Sport and recreation have always been part of the Town’s ethos—both as a means of encouraging people to the resort and also to cater to the needs of the resident population. Sports were always considered a vital part of the Town’s community life as well as a form of entertainment. Bexhill has a remarkable sporting heritage of national significance and this is the first time that we have dedicated an exhibition to sport. We wanted to show the range of sport played in Bexhill over the years—its character, community and champions. It provides a fascinating social history of Bexhill as well as a sporting history.

As a coastal town the sea has given us opportunities to develop our rowing and sailing prowess and in the past the large number of schools within the Town meant an abundance of playing fields which were well used. This Museum has recently been extended over the abandoned site of the Egerton Park swimming pool in which most residents over a certain age learned to swim and also the venue for many sporting events.

Bexhill continues to develop its offer as a having a healthy outdoor lifestyle in keeping with the Town’s motto of ‘Sun and Health’. On this wall we have set out the different sports that have been played in Bexhill over the years, below which is a timeline of sporting events. The opposite wall celebrates some of Bexhill’s sporting heroes. This is not an exhaustive list so if you know of some more please tell us.

There is more for you to see in the Costume Gallery and downstairs there are displays by the Bexhill Sailing Club and Bexhill Swimming Club.

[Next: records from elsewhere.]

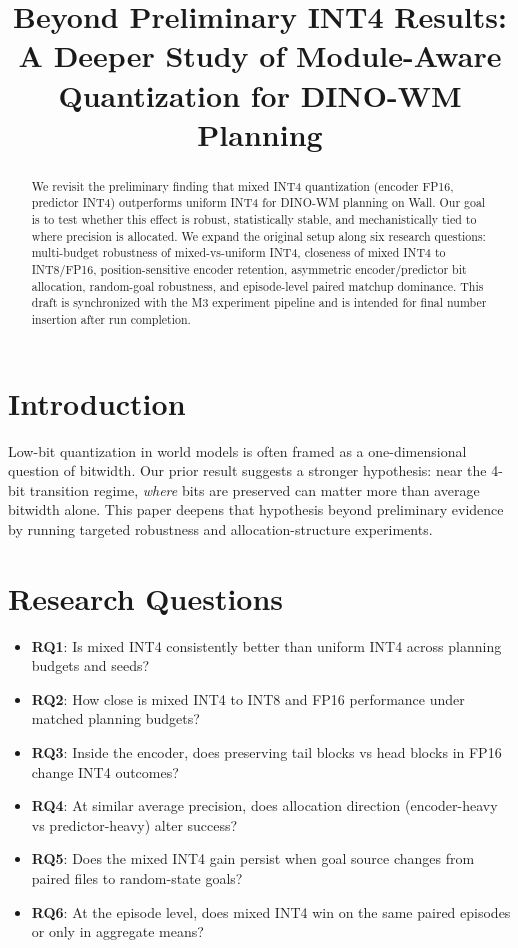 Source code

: \documentclass{article}
\title{Beyond Preliminary INT4 Results: A Deeper Study of Module-Aware Quantization for DINO-WM Planning}
\author{}
\begin{document}
\maketitle
{}

\begin{abstract}
We revisit the preliminary finding that mixed INT4 quantization (encoder FP16, predictor INT4) outperforms uniform INT4 for DINO-WM planning on Wall.
Our goal is to test whether this effect is robust, statistically stable, and mechanistically tied to where precision is allocated.
We expand the original setup along six research questions: multi-budget robustness of mixed-vs-uniform INT4, closeness of mixed INT4 to INT8/FP16, position-sensitive encoder retention, asymmetric encoder/predictor bit allocation, random-goal robustness, and episode-level paired matchup dominance.
This draft is synchronized with the M3 experiment pipeline and is intended for final number insertion after run completion.
\end{abstract}

\section{Introduction}
Low-bit quantization in world models is often framed as a one-dimensional question of bitwidth.
Our prior result suggests a stronger hypothesis: near the 4-bit transition regime, \emph{where} bits are preserved can matter more than average bitwidth alone.
This paper deepens that hypothesis beyond preliminary evidence by running targeted robustness and allocation-structure experiments.

\section{Research Questions}
\begin{itemize}
  \item \textbf{RQ1}: Is mixed INT4 consistently better than uniform INT4 across planning budgets and seeds?
  \item \textbf{RQ2}: How close is mixed INT4 to INT8 and FP16 performance under matched planning budgets?
  \item \textbf{RQ3}: Inside the encoder, does preserving tail blocks vs head blocks in FP16 change INT4 outcomes?
  \item \textbf{RQ4}: At similar average precision, does allocation direction (encoder-heavy vs predictor-heavy) alter success?
  \item \textbf{RQ5}: Does the mixed INT4 gain persist when goal source changes from paired files to random-state goals?
  \item \textbf{RQ6}: At the episode level, does mixed INT4 win on the same paired episodes or only in aggregate means?
\end{itemize}
\end{document}
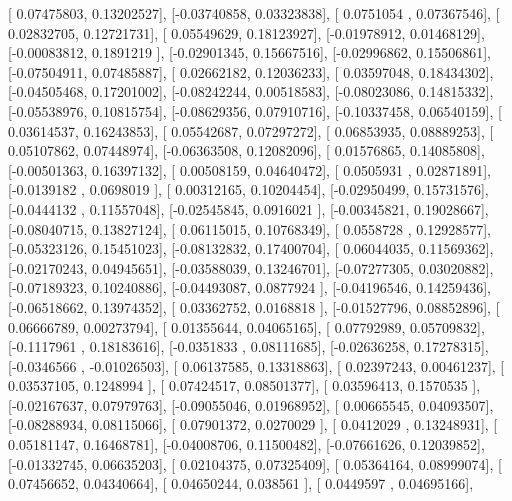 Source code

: \documentclass{article}
\begin{document}
       [ 0.07475803,  0.13202527],
       [-0.03740858,  0.03323838],
       [ 0.0751054 ,  0.07367546],
       [ 0.02832705,  0.12721731],
       [ 0.05549629,  0.18123927],
       [-0.01978912,  0.01468129],
       [-0.00083812,  0.1891219 ],
       [-0.02901345,  0.15667516],
       [-0.02996862,  0.15506861],
       [-0.07504911,  0.07485887],
       [ 0.02662182,  0.12036233],
       [ 0.03597048,  0.18434302],
       [-0.04505468,  0.17201002],
       [-0.08242244,  0.00518583],
       [-0.08023086,  0.14815332],
       [-0.05538976,  0.10815754],
       [-0.08629356,  0.07910716],
       [-0.10337458,  0.06540159],
       [ 0.03614537,  0.16243853],
       [ 0.05542687,  0.07297272],
       [ 0.06853935,  0.08889253],
       [ 0.05107862,  0.07448974],
       [-0.06363508,  0.12082096],
       [ 0.01576865,  0.14085808],
       [-0.00501363,  0.16397132],
       [ 0.00508159,  0.04640472],
       [ 0.0505931 ,  0.02871891],
       [-0.0139182 ,  0.0698019 ],
       [ 0.00312165,  0.10204454],
       [-0.02950499,  0.15731576],
       [-0.0444132 ,  0.11557048],
       [-0.02545845,  0.0916021 ],
       [-0.00345821,  0.19028667],
       [-0.08040715,  0.13827124],
       [ 0.06115015,  0.10768349],
       [ 0.0558728 ,  0.12928577],
       [-0.05323126,  0.15451023],
       [-0.08132832,  0.17400704],
       [ 0.06044035,  0.11569362],
       [-0.02170243,  0.04945651],
       [-0.03588039,  0.13246701],
       [-0.07277305,  0.03020882],
       [-0.07189323,  0.10240886],
       [-0.04493087,  0.0877924 ],
       [-0.04196546,  0.14259436],
       [-0.06518662,  0.13974352],
       [ 0.03362752,  0.0168818 ],
       [-0.01527796,  0.08852896],
       [ 0.06666789,  0.00273794],
       [ 0.01355644,  0.04065165],
       [ 0.07792989,  0.05709832],
       [-0.1117961 ,  0.18183616],
       [-0.0351833 ,  0.08111685],
       [-0.02636258,  0.17278315],
       [-0.0346566 , -0.01026503],
       [ 0.06137585,  0.13318863],
       [ 0.02397243,  0.00461237],
       [ 0.03537105,  0.1248994 ],
       [ 0.07424517,  0.08501377],
       [ 0.03596413,  0.1570535 ],
       [-0.02167637,  0.07979763],
       [-0.09055046,  0.01968952],
       [ 0.00665545,  0.04093507],
       [-0.08288934,  0.08115066],
       [ 0.07901372,  0.0270029 ],
       [ 0.0412029 ,  0.13248931],
       [ 0.05181147,  0.16468781],
       [-0.04008706,  0.11500482],
       [-0.07661626,  0.12039852],
       [-0.01332745,  0.06635203],
       [ 0.02104375,  0.07325409],
       [ 0.05364164,  0.08999074],
       [ 0.07456652,  0.04340664],
       [ 0.04650244,  0.038561  ],
       [ 0.0449597 ,  0.04695166],
\end{document}
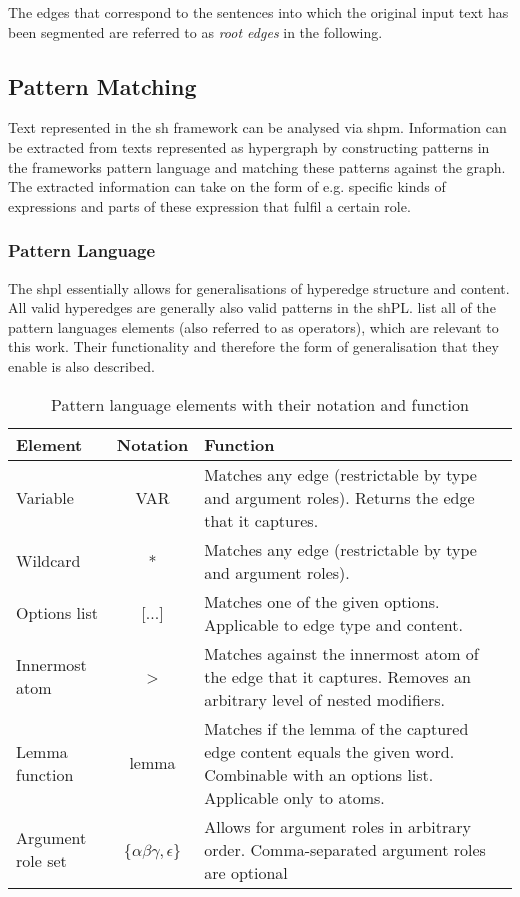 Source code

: \documentclass[11pt]{scrreprt}
\begin{document}
The edges that correspond to the sentences into which the original input text has been segmented are referred to as \textit{root edges} in the following. 


\subsection{Pattern Matching}
\label{sec:sh-pattern-matching}
Text represented in the \gls{sh} framework can be analysed via \gls{shpm}. Information can be extracted from texts represented as hypergraph by constructing patterns in the frameworks pattern language and matching these patterns against the graph. The extracted information can take on the form of e.g. specific kinds of expressions and parts of these expression that fulfil a certain role.


\subsubsection{Pattern Language}
\label{sec:sh-pattern-language}
The \gls{shpl} essentially allows for generalisations of hyperedge structure and content. All valid hyperedges are generally also valid patterns in the \gls{sh}PL.  list all of the pattern languages elements (also referred to as operators), which are relevant to this work. Their functionality and therefore the form of generalisation that they enable is also described.

\begin{table}[h]
\centering
\begin{tabular}{lcp{9cm}}
\toprule
\textbf{Element} & \textbf{Notation} & \textbf{Function} \\
\midrule
Variable & \textsf{VAR} & Matches any edge (restrictable by type and argument roles). Returns the edge that it captures. \\
Wildcard & \textsf{*} & Matches any edge (restrictable by type and argument roles). \\
Options list & \textsf{[...]} & Matches one of the given options. Applicable to edge type and content. \\
Innermost atom & \textsf{>} & Matches against the innermost atom of the edge that it captures. Removes an arbitrary level of nested modifiers. \\
Lemma function & \textsf{lemma} & Matches if the lemma of the captured edge content equals the given word. Combinable with an options list. Applicable only to atoms. \\
Argument role set & \textsf{\{\(\alpha\beta\gamma, \epsilon\)\}} & Allows for argument roles in arbitrary order. Comma-separated argument roles are optional \\
\bottomrule
\end{tabular}
\caption{Pattern language elements with their notation and function}
\label{tab:pattern-language-elements}
\end{table}
\end{document}
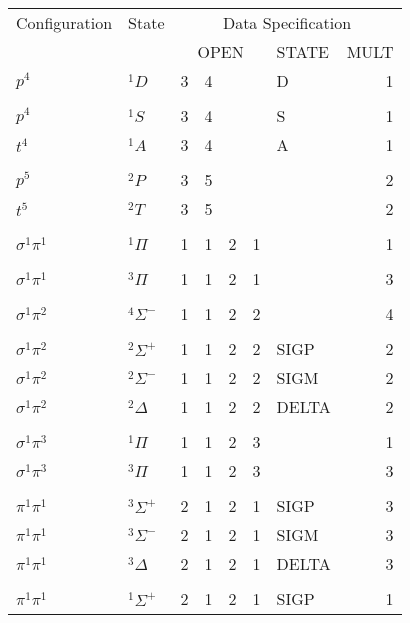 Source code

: \documentclass[11pt,fleqn]{article}
\begin{document}
\begin{table}
 \begin{centering}
 \begin{tabular}{lllllllr}
 \\ \hline \hline
Configuration &  State   & \multicolumn{6}{c}{Data Specification}\\
         \cline{3-8}
   & & \multicolumn{4}{c}{OPEN} & STATE  & MULT   \\ \cline{3-8}
 $p^{4}$   & $^{1}D$   &   3 & 4 & &   & D &  1 \\
\\
 $p^{4}$   & $^{1}S$   &   3 & 4 & &   & S &  1 \\
 $t^{4}$   & $^{1}A$   &   3 & 4 & &   & A &  1 \\
\\
 $p^{5}$   & $^{2}P$   &   3 & 5 & &   &  &  2 \\
 $t^{5}$   & $^{2}T$   &   3 & 5 & &   &  &  2 \\
\\
 $\sigma^{1}\pi^{1}$   & $^{1}\Pi$   &  1 &  1 &  2 &  1  &  &  1 \\
\\
 $\sigma^{1}\pi^{1}$   & $^{3}\Pi$   &  1 &  1 &  2 &  1  &  &  3 \\
\\
 $\sigma^{1}\pi^{2}$   & $^{4}\Sigma^{-}$   & 1 &  1 &  2 &  2  &  &  4 \\
\\
 $\sigma^{1}\pi^{2}$   & $^{2}\Sigma^{+}$   & 1  & 1  & 2  & 2  & SIGP  &  2 \\
 $\sigma^{1}\pi^{2}$   & $^{2}\Sigma^{-}$   &  1  & 1 & 2  & 2  & SIGM  &  2 \\
 $\sigma^{1}\pi^{2}$   & $^{2}\Delta$   &  1 & 1 & 2 & 2  & DELTA  &  2 \\
\\
 $\sigma^{1}\pi^{3}$   & $^{1}\Pi$   &  1 & 1 & 2 & 3  &   &  1 \\
 $\sigma^{1}\pi^{3}$   & $^{3}\Pi$   &  1 & 1 & 2 & 3  &   &  3 \\
\\
 $\pi^{1}\pi^{1}$   & $^{3}\Sigma^{+}$   &  2 & 1 & 2 & 1 & SIGP  &  3 \\
 $\pi^{1}\pi^{1}$   & $^{3}\Sigma^{-}$   &  2 & 1 & 2 & 1 & SIGM  &  3 \\
 $\pi^{1}\pi^{1}$   & $^{3}\Delta$   &  2 & 1 & 2 & 1 & DELTA  &  3 \\
\\
 $\pi^{1}\pi^{1}$   & $^{1}\Sigma^{+}$   &  2 & 1 & 2 & 1 & SIGP  &  1 \\

\end{tabular}
\end{centering}
\end{table}
\end{document}

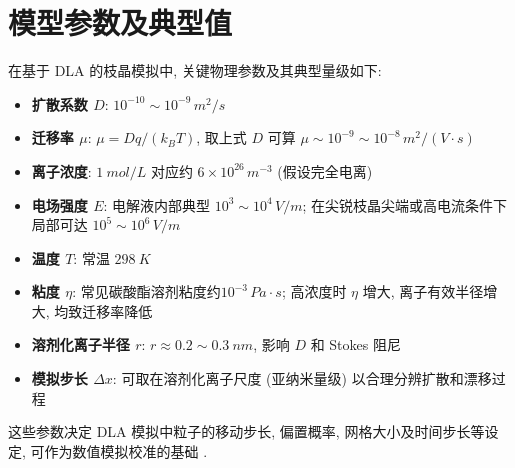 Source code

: \documentclass[12pt,a4paper]{article}
\begin{document}
	\section*{模型参数及典型值}
		在基于 DLA 的枝晶模拟中, 关键物理参数及其典型量级如下:

		\begin{itemize}
			\item \textbf{扩散系数 $D$}: $10^{-10} \sim 10^{-9}\,\si{m^{2}/s}$ \cite{ref4}
			\item \textbf{迁移率 $\mu$}: $\mu=Dq/(k_{B}T)$, 取上式 $D$ 可算 $\mu \sim 10^{-9} \sim 10^{-8}\,\si{m^{2}/(V\cdot s)}$
			\item \textbf{离子浓度}: $\SI{1}{mol/L}$ 对应约 $6 \times 10^{26}\,\si{m^{-3}}$ (假设完全电离)
			\item \textbf{电场强度 $E$}: 电解液内部典型 $10^{3} \sim 10^{4}\,\si{V/m}$; 在尖锐枝晶尖端或高电流条件下局部可达 $10^{5} \sim 10^{6}\,\si{V/m}$
			\item \textbf{温度 $T$}: 常温 $\SI{298}{K}$
			\item \textbf{粘度 $\eta$}: 常见碳酸酯溶剂粘度约$10^{-3}\,\si{Pa\cdot s}$; 高浓度时 $\eta$ 增大, 离子有效半径增大, 均致迁移率降低 \cite{ref3}
			\item \textbf{溶剂化离子半径 $r$}: $r \approx 0.2 \sim \SI{0.3}{nm}$, 影响 $D$ 和 Stokes 阻尼
			\item \textbf{模拟步长 $\Delta x$}: 可取在溶剂化离子尺度 (亚纳米量级) 以合理分辨扩散和漂移过程
		\end{itemize}

		这些参数决定 DLA 模拟中粒子的移动步长, 偏置概率, 网格大小及时间步长等设定, 可作为数值模拟校准的基础 \cite{ref3, ref4}.

	\newpage

	
\end{document}
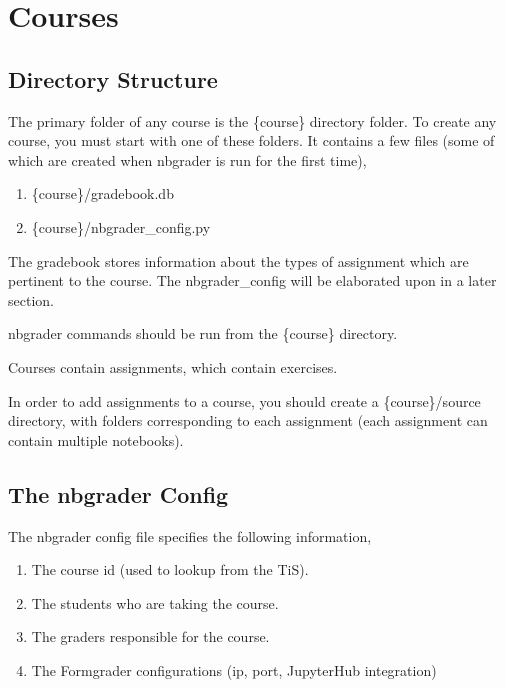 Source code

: \section{Courses}
    
    \subsection{Directory Structure}
    
    The primary folder of any course is the \{course\} directory folder. To create any course, you must start with one of these folders. It contains a few files (some of which are created when nbgrader is run for the first time),
    
    \begin{enumerate}
        \item \{course\}/gradebook.db
        \item \{course\}/nbgrader\_config.py
    \end{enumerate}
    
    The gradebook stores information about the types of assignment which are pertinent to the course. The nbgrader\_config will be elaborated upon in a later section.
    
    nbgrader commands should be run from the \{course\} directory.
    
    Courses contain assignments, which contain exercises.
    
    In order to add assignments to a course, you should create a \{course\}/source directory, with folders corresponding to each assignment (each assignment can contain multiple notebooks).
    
    \subsection{The nbgrader Config}
    
    The nbgrader config file specifies the following information,
    
    \begin{enumerate}
        \item The course id (used to lookup from the TiS).
        \item The students who are taking the course.
        \item The graders responsible for the course.
        \item The Formgrader configurations (ip, port, JupyterHub integration)
    \end{enumerate}
    
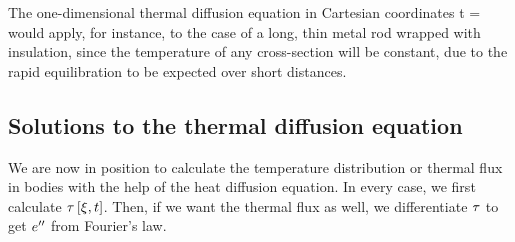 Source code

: The one-dimensional thermal diffusion equation in Cartesian coordinates
\beq
\cder\temp t = \kthdiff\cder{}
\eeq
would apply, for instance, to the case of a long, thin metal rod wrapped with insulation, since the temperature of any cross-section will be constant, due to the rapid equilibration to be expected over short distances.


\subsection{Solutions to the thermal diffusion equation}
We are now in position to calculate the temperature distribution or thermal flux in bodies with the help of the heat diffusion equation. In every case, we first calculate $\tau\left[{\xi, t}\right]$. Then, if we want the thermal flux as well, we differentiate $\tau$ to get ${e}^{\prime\prime}$ from Fourier's law.

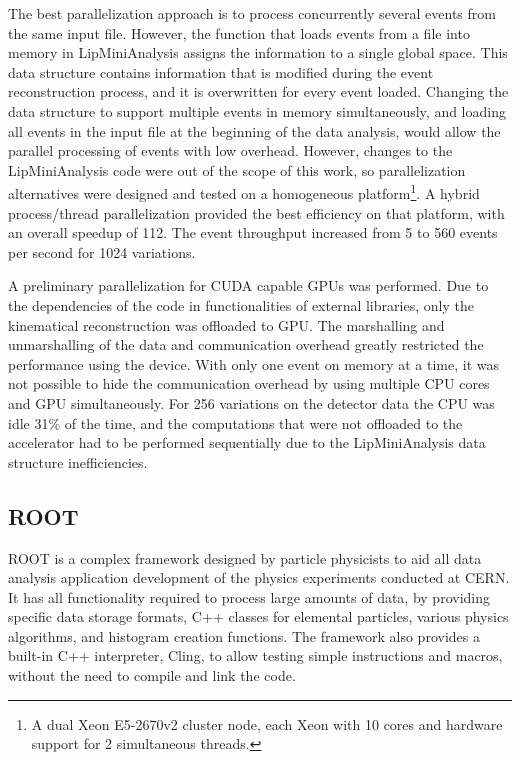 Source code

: The best parallelization approach is to process concurrently several events from the same input file. However, the function that loads events from a file into memory in LipMiniAnalysis assigns the information to a single global space. This data structure contains information that is modified during the event reconstruction process, and it is overwritten for every event loaded. Changing the data structure to support multiple events in memory simultaneously, and loading all events in the input file at the beginning of the data analysis, would allow the parallel processing of events with low overhead. However, changes to the LipMiniAnalysis code were out of the scope of this work, so parallelization alternatives were designed and tested on a homogeneous platform\footnote{A dual \intel Xeon E5-2670v2 cluster node, each Xeon with 10 cores and hardware support for 2 simultaneous threads.}. A hybrid process/thread parallelization provided the best efficiency on that platform, with an overall speedup of 112. The event throughput increased from 5 to 560 events per second for 1024 variations.

A preliminary parallelization for CUDA capable GPUs was performed. Due to the dependencies of the code in functionalities of external libraries, only the kinematical reconstruction was offloaded to GPU. The marshalling and unmarshalling of the data and communication overhead greatly restricted the performance using the device. With only one event on memory at a time, it was not possible to hide the communication overhead by using multiple CPU cores and GPU simultaneously. For 256 variations on the detector data the CPU was idle 31\% of the time, and the computations that were not offloaded to the accelerator had to be performed sequentially due to the LipMiniAnalysis data structure inefficiencies.

\subsection*{ROOT}

ROOT \cite{CERN:ROOT} is a complex framework designed by particle physicists to aid all data analysis application development of the physics experiments conducted at CERN. It has all functionality required to process large amounts of data, by providing specific data storage formats, C++ classes for elemental particles, various physics algorithms, and histogram creation functions. The framework also provides a built-in C++ interpreter, Cling, to allow testing simple instructions and macros, without the need to compile and link the code.

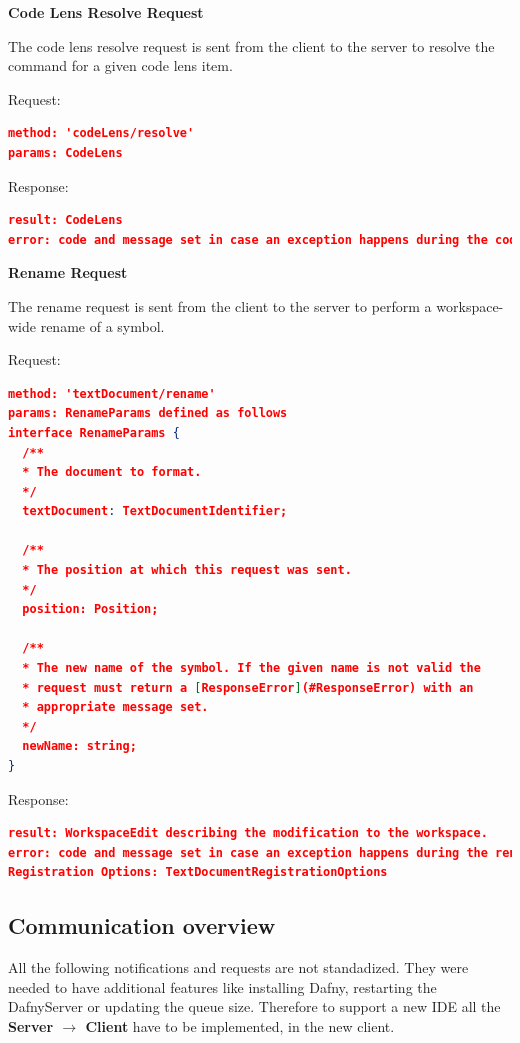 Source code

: \textbf{Code Lens Resolve Request}

The code lens resolve request is sent from the client to the server to resolve the command for a given code lens item.

Request:
\begin{lstlisting}[language=json,firstnumber=1]
method: 'codeLens/resolve'
params: CodeLens
\end{lstlisting}

Response:
\begin{lstlisting}[language=json,firstnumber=1]
result: CodeLens
error: code and message set in case an exception happens during the code lens resolve request.
\end{lstlisting}

\textbf{Rename Request}

The rename request is sent from the client to the server to perform a workspace-wide rename of a symbol.

Request:
\begin{lstlisting}[language=json,firstnumber=1]
method: 'textDocument/rename'
params: RenameParams defined as follows
interface RenameParams {
  /**
  * The document to format.
  */
  textDocument: TextDocumentIdentifier;

  /**
  * The position at which this request was sent.
  */
  position: Position;

  /**
  * The new name of the symbol. If the given name is not valid the
  * request must return a [ResponseError](#ResponseError) with an
  * appropriate message set.
  */
  newName: string;
}
\end{lstlisting}
Response:
\begin{lstlisting}[language=json,firstnumber=1]
result: WorkspaceEdit describing the modification to the workspace.
error: code and message set in case an exception happens during the rename request.
Registration Options: TextDocumentRegistrationOptions
\end{lstlisting}

\subsection{Communication overview}\label{custom commands}
All the following notifications and requests are not standadized. They were needed to have additional features like installing Dafny, restarting the DafnyServer or updating the queue size. 
Therefore to support a new IDE all the \textbf{Server $\longrightarrow$ Client} have to be implemented, in the new client.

Some of the reasons why people participate in sport may have changed over the years, in the past sport and athleticism was one way of keeping the population fit and ready for war; today it is more often seen as an enjoyable way to stay healthy. The main reason why people play sports has not changed, people still want to compete against others in a safe and controlled environment and to see what they can achieve.

The social side of sport, being involved in the community, meeting friends and being part of a team are still important. Sport has become increasingly professional and expensive, corporate sponsorship and branding have come to dominate the sporting world.

On the other hand sport is now often used as a way of raising money or awareness for charities. The loss of playing fields and open spaces to urban sprawl have not made it easier to participate in sport. One of Bexhill’s claims to fame is that it hosted Britain’s first motor car race, the rise of the car has not only made people less fit because they walk less it has also ended the use of the town’s streets as social spaces and impromptu playgrounds.

Cycling on the seafront was one of the main attractions of Earl De La Warr’s resort in the 1890s and the precursor to first motor car race in 1902 but this custom feel into disfavour with the Council in the late twentieth and early twenty-first century.

Happily this year the promenade will be shared by all in an experiment which we hope proves successful. We now have the Addizone in the Park, on the main lawn just behind this building, this provides gym equipment, basketball court and climbing wall for all to use. The Olympic torch will pass through Bexhill this year giving us yet another historic sporting event.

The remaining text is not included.